++++ DATA FOR PROCESSING

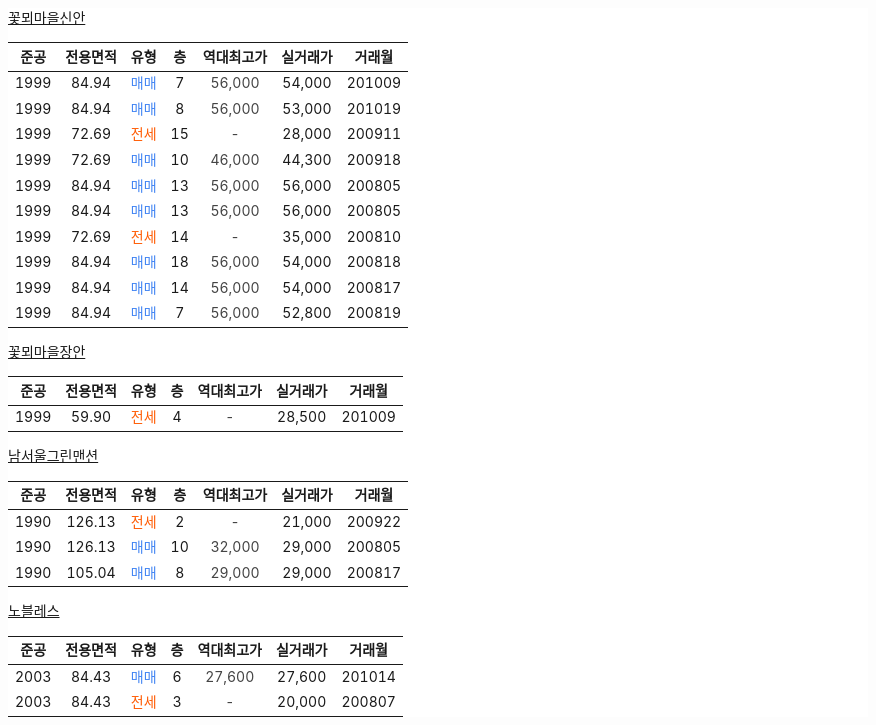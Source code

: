 [꽃뫼마을신안](https://search.naver.com/search.naver?query=%EA%B2%BD%EA%B8%B0%EB%8F%84+%EC%88%98%EC%9B%90%EC%8B%9C+%EC%9E%A5%EC%95%88%EA%B5%AC+%EC%A0%95%EC%9E%90%EB%8F%99+%EA%BD%83%EB%AB%BC%EB%A7%88%EC%9D%84%EC%8B%A0%EC%95%88)

|준공|전용면적|유형|층|역대최고가|실거래가|거래월|
|:---:|:---:|:---:|:---:|:---:|:---:|:---:|
|1999|84.94|<span style="color:#4285f3">매매</span>|7|<span style="color:#444444">56,000</span>|54,000|201009|
|1999|84.94|<span style="color:#4285f3">매매</span>|8|<span style="color:#444444">56,000</span>|53,000|201019|
|1999|72.69|<span style="color:#ff5a00">전세</span>|15|<span style="color:#444444">-</span>|28,000|200911|
|1999|72.69|<span style="color:#4285f3">매매</span>|10|<span style="color:#444444">46,000</span>|44,300|200918|
|1999|84.94|<span style="color:#4285f3">매매</span>|13|<span style="color:#444444">56,000</span>|56,000|200805|
|1999|84.94|<span style="color:#4285f3">매매</span>|13|<span style="color:#444444">56,000</span>|56,000|200805|
|1999|72.69|<span style="color:#ff5a00">전세</span>|14|<span style="color:#444444">-</span>|35,000|200810|
|1999|84.94|<span style="color:#4285f3">매매</span>|18|<span style="color:#444444">56,000</span>|54,000|200818|
|1999|84.94|<span style="color:#4285f3">매매</span>|14|<span style="color:#444444">56,000</span>|54,000|200817|
|1999|84.94|<span style="color:#4285f3">매매</span>|7|<span style="color:#444444">56,000</span>|52,800|200819|

[꽃뫼마을장안](https://search.naver.com/search.naver?query=%EA%B2%BD%EA%B8%B0%EB%8F%84+%EC%88%98%EC%9B%90%EC%8B%9C+%EC%9E%A5%EC%95%88%EA%B5%AC+%EC%A0%95%EC%9E%90%EB%8F%99+%EA%BD%83%EB%AB%BC%EB%A7%88%EC%9D%84%EC%9E%A5%EC%95%88)

|준공|전용면적|유형|층|역대최고가|실거래가|거래월|
|:---:|:---:|:---:|:---:|:---:|:---:|:---:|
|1999|59.90|<span style="color:#ff5a00">전세</span>|4|<span style="color:#444444">-</span>|28,500|201009|

[남서울그린맨션](https://search.naver.com/search.naver?query=%EA%B2%BD%EA%B8%B0%EB%8F%84+%EC%88%98%EC%9B%90%EC%8B%9C+%EC%9E%A5%EC%95%88%EA%B5%AC+%EC%A0%95%EC%9E%90%EB%8F%99+%EB%82%A8%EC%84%9C%EC%9A%B8%EA%B7%B8%EB%A6%B0%EB%A7%A8%EC%85%98)

|준공|전용면적|유형|층|역대최고가|실거래가|거래월|
|:---:|:---:|:---:|:---:|:---:|:---:|:---:|
|1990|126.13|<span style="color:#ff5a00">전세</span>|2|<span style="color:#444444">-</span>|21,000|200922|
|1990|126.13|<span style="color:#4285f3">매매</span>|10|<span style="color:#444444">32,000</span>|29,000|200805|
|1990|105.04|<span style="color:#4285f3">매매</span>|8|<span style="color:#444444">29,000</span>|29,000|200817|

[노블레스](https://search.naver.com/search.naver?query=%EA%B2%BD%EA%B8%B0%EB%8F%84+%EC%88%98%EC%9B%90%EC%8B%9C+%EC%9E%A5%EC%95%88%EA%B5%AC+%EC%A0%95%EC%9E%90%EB%8F%99+%EB%85%B8%EB%B8%94%EB%A0%88%EC%8A%A4)

|준공|전용면적|유형|층|역대최고가|실거래가|거래월|
|:---:|:---:|:---:|:---:|:---:|:---:|:---:|
|2003|84.43|<span style="color:#4285f3">매매</span>|6|<span style="color:#444444">27,600</span>|27,600|201014|
|2003|84.43|<span style="color:#ff5a00">전세</span>|3|<span style="color:#444444">-</span>|20,000|200807|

++++++++

TASK DETAILS:
Transcribe all the records above word for word, without their images.

EXERCISE ANSWER:
Source code

: [꽃뫼마을신안](https://search.naver.com/search.naver?query=%EA%B2%BD%EA%B8%B0%EB%8F%84+%EC%88%98%EC%9B%90%EC%8B%9C+%EC%9E%A5%EC%95%88%EA%B5%AC+%EC%A0%95%EC%9E%90%EB%8F%99+%EA%BD%83%EB%AB%BC%EB%A7%88%EC%9D%84%EC%8B%A0%EC%95%88)

|준공|전용면적|유형|층|역대최고가|실거래가|거래월|
|:---:|:---:|:---:|:---:|:---:|:---:|:---:|
|1999|84.94|<span style="color:#4285f3">매매</span>|7|<span style="color:#444444">56,000</span>|54,000|201009|
|1999|84.94|<span style="color:#4285f3">매매</span>|8|<span style="color:#444444">56,000</span>|53,000|201019|
|1999|72.69|<span style="color:#ff5a00">전세</span>|15|<span style="color:#444444">-</span>|28,000|200911|
|1999|72.69|<span style="color:#4285f3">매매</span>|10|<span style="color:#444444">46,000</span>|44,300|200918|
|1999|84.94|<span style="color:#4285f3">매매</span>|13|<span style="color:#444444">56,000</span>|56,000|200805|
|1999|84.94|<span style="color:#4285f3">매매</span>|13|<span style="color:#444444">56,000</span>|56,000|200805|
|1999|72.69|<span style="color:#ff5a00">전세</span>|14|<span style="color:#444444">-</span>|35,000|200810|
|1999|84.94|<span style="color:#4285f3">매매</span>|18|<span style="color:#444444">56,000</span>|54,000|200818|
|1999|84.94|<span style="color:#4285f3">매매</span>|14|<span style="color:#444444">56,000</span>|54,000|200817|
|1999|84.94|<span style="color:#4285f3">매매</span>|7|<span style="color:#444444">56,000</span>|52,800|200819|

[꽃뫼마을장안](https://search.naver.com/search.naver?query=%EA%B2%BD%EA%B8%B0%EB%8F%84+%EC%88%98%EC%9B%90%EC%8B%9C+%EC%9E%A5%EC%95%88%EA%B5%AC+%EC%A0%95%EC%9E%90%EB%8F%99+%EA%BD%83%EB%AB%BC%EB%A7%88%EC%9D%84%EC%9E%A5%EC%95%88)

|준공|전용면적|유형|층|역대최고가|실거래가|거래월|
|:---:|:---:|:---:|:---:|:---:|:---:|:---:|
|1999|59.90|<span style="color:#ff5a00">전세</span>|4|<span style="color:#444444">-</span>|28,500|201009|

[남서울그린맨션](https://search.naver.com/search.naver?query=%EA%B2%BD%EA%B8%B0%EB%8F%84+%EC%88%98%EC%9B%90%EC%8B%9C+%EC%9E%A5%EC%95%88%EA%B5%AC+%EC%A0%95%EC%9E%90%EB%8F%99+%EB%82%A8%EC%84%9C%EC%9A%B8%EA%B7%B8%EB%A6%B0%EB%A7%A8%EC%85%98)

|준공|전용면적|유형|층|역대최고가|실거래가|거래월|
|:---:|:---:|:---:|:---:|:---:|:---:|:---:|
|1990|126.13|<span style="color:#ff5a00">전세</span>|2|<span style="color:#444444">-</span>|21,000|200922|
|1990|126.13|<span style="color:#4285f3">매매</span>|10|<span style="color:#444444">32,000</span>|29,000|200805|
|1990|105.04|<span style="color:#4285f3">매매</span>|8|<span style="color:#444444">29,000</span>|29,000|200817|

[노블레스](https://search.naver.com/search.naver?query=%EA%B2%BD%EA%B8%B0%EB%8F%84+%EC%88%98%EC%9B%90%EC%8B%9C+%EC%9E%A5%EC%95%88%EA%B5%AC+%EC%A0%95%EC%9E%90%EB%8F%99+%EB%85%B8%EB%B8%94%EB%A0%88%EC%8A%A4)

|준공|전용면적|유형|층|역대최고가|실거래가|거래월|
|:---:|:---:|:---:|:---:|:---:|:---:|:---:|
|2003|84.43|<span style="color:#4285f3">매매</span>|6|<span style="color:#444444">27,600</span>|27,600|201014|
|2003|84.43|<span style="color:#ff5a00">전세</span>|3|<span style="color:#444444">-</span>|20,000|200807|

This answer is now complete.